PyTorch DataLoader: Data Loading Guide

2 years ago

Emily Johnson

2 minutes

There are several main steps to loading data using DataLoader in PyTorch.

To create a dataset object, you must first create an object that inherits from the torch.utils.data.Dataset class and implements the __len__ and __getitem__ methods. The __len__ method should return the size of the dataset, while the __getitem__ method should return the corresponding data sample based on the given index.
Create a dataset instance: Using the dataset object created in step 1, create a dataset instance.
Create a data loader: Use the torch.utils.data.DataLoader class to create a data loader by passing the dataset instance as a parameter. You can set parameters like batch_size and shuffle to control how the data is loaded.
Iterate through the data loader: Use a for loop to iterate through the data loader, where each iteration will return a batch of data. You can then pass this data into the model for training.

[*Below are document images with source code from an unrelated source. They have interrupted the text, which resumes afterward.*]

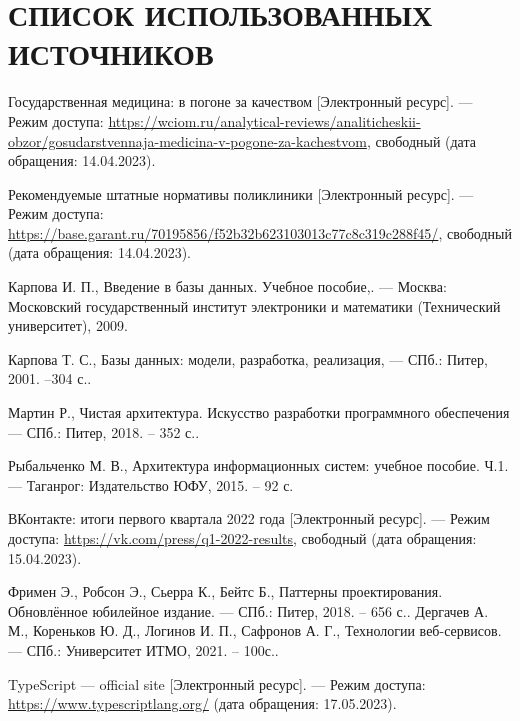 \section*{СПИСОК ИСПОЛЬЗОВАННЫХ ИСТОЧНИКОВ}

\begingroup
\renewcommand{\section}[2]{}

\begin{thebibliography}{}
	Государственная медицина: в погоне за качеством [Электронный ресурс]. --- Режим доступа: \url{https://wciom.ru/analytical-reviews/analiticheskii-obzor/gosudarstvennaja-medicina-v-pogone-za-kachestvom}, свободный (дата обращения: 14.04.2023).
	
	Рекомендуемые штатные нормативы поликлиники [Электронный ресурс]. --- Режим доступа: \url{https://base.garant.ru/70195856/f52b32b623103013c77c8c319c288f45/}, свободный (дата обращения: 14.04.2023).
	
	Карпова И. П., Введение в базы данных. Учебное пособие,. --- Москва: Московский государственный институт электроники и математики (Технический университет), 2009.
	
	Карпова Т. С., Базы данных: модели, разработка, реализация, --- СПб.: Питер, 2001. --304 с..
	
	Мартин Р., Чистая архитектура. Искусство разработки программного обеспечения --- СПб.: Питер, 2018. -- 352 с..
	
	Рыбальченко М. В., Архитектура информационных систем: учебное пособие. Ч.1. --- Таганрог: Издательство ЮФУ, 2015. -- 92 с.
	
	ВКонтакте: итоги первого квартала 2022 года [Электронный ресурс]. --- Режим доступа: \url{https://vk.com/press/q1-2022-results}, свободный (дата обращения: 15.04.2023).
	
	Фримен Э., Робсон Э., Сьерра К., Бейтс Б., Паттерны проектирования. Обновлённое юбилейное издание. --- СПб.: Питер, 2018. -- 656 с..
	Дергачев А. М., Кореньков Ю. Д., Логинов И. П., Сафронов А. Г., Технологии веб-сервисов. --- СПб.: Университет ИТМО, 2021. -- 100с..
	
	TypeScript --- official site [Электронный ресурс]. --- Режим доступа: \url{https://www.typescriptlang.org/} (дата обращения: 17.05.2023).


\end{thebibliography}
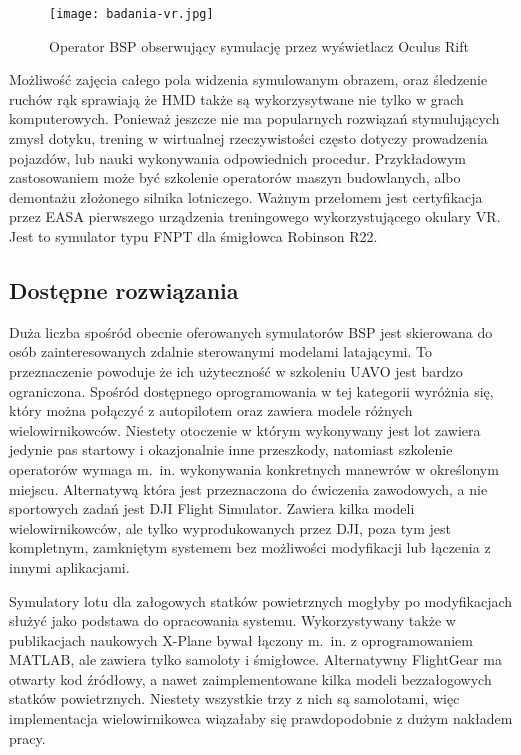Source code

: \begin{figure}[!h]
    \centering \texttt{[image: badania-vr.jpg]}
    \caption{Operator BSP obserwujący symulację przez wyświetlacz Oculus Rift}
    \label{fig:badania-vr}
\end{figure}

Możliwość zajęcia całego pola widzenia symulowanym obrazem, oraz śledzenie ruchów rąk sprawiają że HMD także są wykorzysytwane nie tylko w grach komputerowych. Ponieważ jeszcze nie ma popularnych rozwiązań stymulujących zmysł dotyku, trening w wirtualnej rzeczywistości często dotyczy prowadzenia pojazdów, lub nauki wykonywania odpowiednich procedur. Przykładowym zastosowaniem może być szkolenie operatorów maszyn budowlanych\cite{cmlabs2021}, albo demontażu złożonego silnika lotniczego\cite{inlusion2020}. Ważnym przełomem jest certyfikacja przez EASA pierwszego urządzenia treningowego wykorzystującego okulary VR\cite{easavr2021}. Jest to symulator typu FNPT dla śmigłowca Robinson R22.

\subsection{Dostępne rozwiązania}
Duża liczba spośród obecnie oferowanych symulatorów BSP jest skierowana do osób zainteresowanych zdalnie sterowanymi modelami latającymi. To przeznaczenie powoduje że ich użyteczność w szkoleniu UAVO jest bardzo ograniczona. Spośród dostępnego oprogramowania w tej kategorii wyróżnia się\cite{realflight}, który można połączyć z autopilotem oraz zawiera modele różnych wielowirnikowców. Niestety otoczenie w którym wykonywany jest lot zawiera jedynie pas startowy i okazjonalnie inne przeszkody, natomiast szkolenie operatorów wymaga m.~in. wykonywania konkretnych manewrów w określonym miejscu. Alternatywą która jest przeznaczona do ćwiczenia zawodowych, a nie sportowych zadań jest DJI Flight Simulator\cite{djifs}. Zawiera kilka modeli wielowirnikowców, ale tylko wyprodukowanych przez DJI, poza tym jest kompletnym, zamkniętym systemem bez możliwości modyfikacji lub łączenia z innymi aplikacjami.

Symulatory lotu dla załogowych statków powietrznych mogłyby po modyfikacjach służyć jako podstawa do opracowania systemu. Wykorzystywany także w publikacjach naukowych X-Plane\cite{xplane} bywał łączony m.~in. z oprogramowaniem MATLAB, ale zawiera tylko samoloty i śmigłowce. Alternatywny FlightGear\cite{flightgear} ma otwarty kod źródłowy, a nawet zaimplementowane kilka modeli bezzałogowych statków powietrznych. Niestety wszystkie trzy z nich są samolotami, więc implementacja wielowirnikowca wiązałaby się prawdopodobnie z dużym nakładem pracy.

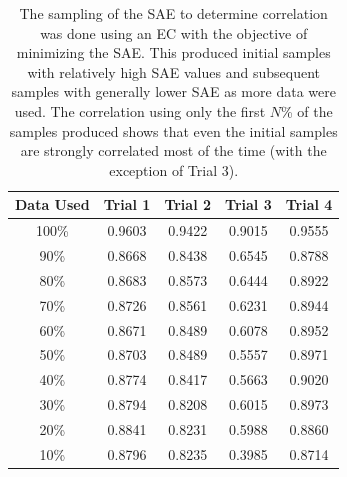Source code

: \documentclass[preprint, review, 12pt]{elsarticle}
\begin{document}
\begin{table}[htbp]
\centering
\caption{The sampling of the SAE to determine correlation was done using an EC with the objective of minimizing the SAE. This produced initial samples with relatively high SAE values and subsequent samples with generally lower SAE as more data were used. The correlation using only the first $N$\% of the samples produced shows that even the initial samples are strongly correlated most of the time (with the exception of Trial 3).}
\label{tab:hour-corr}
\begin{tabular}{ccccc}
\toprule
Data Used & Trial 1 & Trial 2 & Trial 3 & Trial 4\\
\midrule
100\% & 0.9603 & 0.9422 & 0.9015 & 0.9555\\\rowcolor{DarkRow}
90\%  & 0.8668 & 0.8438 & 0.6545 & 0.8788\\
80\%  & 0.8683 & 0.8573 & 0.6444 & 0.8922\\\rowcolor{DarkRow}
70\%  & 0.8726 & 0.8561 & 0.6231 & 0.8944\\
60\%  & 0.8671 & 0.8489 & 0.6078 & 0.8952\\\rowcolor{DarkRow}
50\%  & 0.8703 & 0.8489 & 0.5557 & 0.8971\\
40\%  & 0.8774 & 0.8417 & 0.5663 & 0.9020\\\rowcolor{DarkRow}
30\%  & 0.8794 & 0.8208 & 0.6015 & 0.8973\\
20\%  & 0.8841 & 0.8231 & 0.5988 & 0.8860\\\rowcolor{DarkRow}
10\%  & 0.8796 & 0.8235 & 0.3985 & 0.8714\\
\bottomrule
\end{tabular}
\end{table}
\end{document}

The sample code is as follows:

import torch
from torch.utils.data import Dataset, DataLoader

# 创建数据集对象
class MyDataset(Dataset):
    def __init__(self):
        self.data = [1, 2, 3, 4, 5]
    
    def __len__(self):
        return len(self.data)
    
    def __getitem__(self, idx):
        return self.data[idx]

# 创建数据集实例
dataset = MyDataset()

# 创建数据加载器
dataloader = DataLoader(dataset, batch_size=2, shuffle=True)

# 遍历数据加载器
for batch_data in dataloader:
    print(batch_data)

In the example above, a simple dataset object called MyDataset was created first, followed by the creation of a dataset instance based on that dataset object. A data loader named dataloader was then created using the DataLoader class, with a batch size of 2 and shuffle set to True. Finally, iterating through the data loader with a for loop will return a batch of data with a size of 2 in each iteration.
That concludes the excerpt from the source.